__What you should do__
Go through the records and count every line that holds "aplicación". Only the number belongs in the reply.
┌─ Supplied data
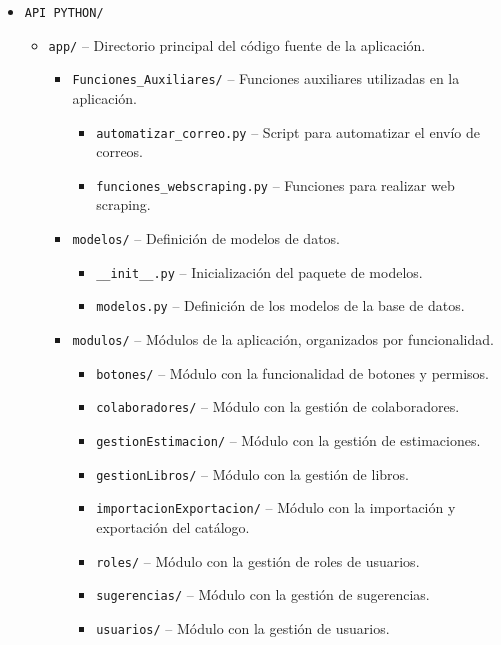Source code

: \begin{itemize}
    \item \texttt{API PYTHON/}
    \begin{itemize}
        \item \texttt{app/} -- Directorio principal del código fuente de la aplicación.
        \begin{itemize}
            \item \texttt{Funciones\_Auxiliares/} -- Funciones auxiliares utilizadas en la aplicación.
            \begin{itemize}
                \item \texttt{automatizar\_correo.py} -- Script para automatizar el envío de correos.
                \item \texttt{funciones\_webscraping.py} -- Funciones para realizar web scraping.
            \end{itemize}
            \item \texttt{modelos/} -- Definición de modelos de datos.
            \begin{itemize}
                \item \texttt{\_\_init\_\_.py} -- Inicialización del paquete de modelos.
                \item \texttt{modelos.py} -- Definición de los modelos de la base de datos.
            \end{itemize}
            \item \texttt{modulos/} -- Módulos de la aplicación, organizados por funcionalidad.
            \begin{itemize}
                \item \texttt{botones/} -- Módulo con la funcionalidad de botones y permisos.
                \item \texttt{colaboradores/} -- Módulo con la gestión de colaboradores.
                \item \texttt{gestionEstimacion/} -- Módulo con la gestión de estimaciones.
                \item \texttt{gestionLibros/} -- Módulo con la gestión de libros.
                \item \texttt{importacionExportacion/} -- Módulo con la importación y exportación del catálogo.
                \item \texttt{roles/} -- Módulo con la gestión de roles de usuarios.
                \item \texttt{sugerencias/} -- Módulo con la gestión de sugerencias.
                \item \texttt{usuarios/} -- Módulo con la gestión de usuarios.

\end{itemize}
\end{itemize}
\end{itemize}
\end{itemize}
└─
__Task answer__
3